Fuite de pétrole au large d’Oman : Risques de perturbations maritimes régionales

Une fuite de pétrole d’une ampleur préoccupante a été signalée au large des côtes du Sultanat d’Oman, résultant d’un incident impliquant le pétrolier russe Caroline Bezengi, qui a échoué en juin dernier. Cette situation a conduit à l’expansion d’une nappe de pétrole qui atteint désormais les rivages omanais, incitant les autorités à déployer des navires de sauvetage, des avions et des équipements spécialisés pour contenir les effets de ce déversement qui perdure depuis plusieurs semaines.

La société britannique Ambrey, spécialisée dans la gestion des risques, a révélé que plus de 100 tonnes d’équipements sont mobilisées pour cette intervention, en collaboration avec une entreprise internationale dédiée à la réponse aux incidents de pollution pétrolière. L’accident a eu lieu alors que le Caroline Bezengi transportait environ 800.000 barils de pétrole russe, en route de la Russie vers l’Inde, avant de rencontrer des difficultés au large d’Oman.

Des images du pétrolier montrent des dommages qui pourraient être liés à un incendie ou à une explosion, mais la cause exacte de l’incident reste à déterminer. Les experts et les sources de sécurité maritime n’ont pas encore identifié de responsable. Selon Greenpeace, relayé par CNN, la nappe de pétrole couvre environ 1.300 km², avec des portions atteignant le littoral à près de 200 km du site de l’accident.
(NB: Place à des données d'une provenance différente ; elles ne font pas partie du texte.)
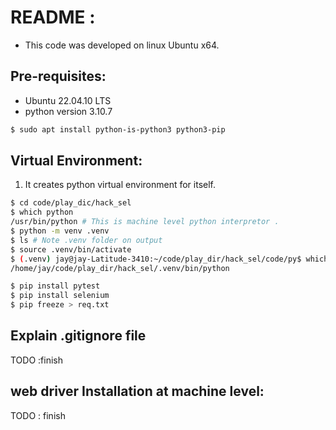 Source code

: # README :
* This code was developed on linux Ubuntu x64.

## Pre-requisites:
* Ubuntu 22.04.10 LTS
* python version 3.10.7

``` bash
$ sudo apt install python-is-python3 python3-pip

```
## Virtual Environment:
1. It creates python virtual environment for itself. 

```bash
$ cd code/play_dic/hack_sel
$ which python
/usr/bin/python # This is machine level python interpretor .
$ python -m venv .venv
$ ls # Note .venv folder on output
$ source .venv/bin/activate
$ (.venv) jay@jay-Latitude-3410:~/code/play_dir/hack_sel/code/py$ which python                                              
/home/jay/code/play_dir/hack_sel/.venv/bin/python   
```
```bash
$ pip install pytest 
$ pip install selenium
$ pip freeze > req.txt
```
## Explain .gitignore file

TODO :finish


## web driver Installation at machine level:
TODO : finish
L’analyse des images satellites indique que le déversement s’est dispersé dans plusieurs zones, soulignant une expansion plutôt qu’une concentration.

Les efforts de confinement se heurtent à des conditions climatiques difficiles, notamment des vents de mousson, compliquant ainsi les opérations. Les autorités omanaises surveillent attentivement les impacts environnementaux et les conséquences sur les ressources halieutiques. Le ministère omanais de l’Agriculture, de la Pêche et des Ressources hydriques a confirmé la poursuite des prélèvements d’échantillons de produits de la mer pour garantir leur sécurité, tout en conseillant aux pêcheurs d’éviter les zones touchées par les nappes de pétrole.

L’incident soulève des préoccupations supplémentaires en raison de la nature du pétrolier et de son itinéraire. Le Caroline Bezengi, classé dans la « flotte fantôme », a quitté le port de Novorossiïsk en Russie, traversé le canal de Suez et navigué vers la mer d’Arabie, transportant du pétrole russe malgré les sanctions en vigueur. Cela met en lumière les risques associés aux navires opérant sous des régimes complexes de propriété et d’assurance.

La fuite de pétrole survient à un moment où les voies maritimes autour de la péninsule arabique sont déjà perturbées, avec des restrictions sur le trafic maritime dans le détroit d’Ormuz. Alors que les opérations de confinement se poursuivent, cet incident met en évidence les conséquences environnementales directes de la perturbation de la navigation dans la région, suscitant des inquiétudes quant à l’extension des dommages vers des zones maritimes et côtières sensibles.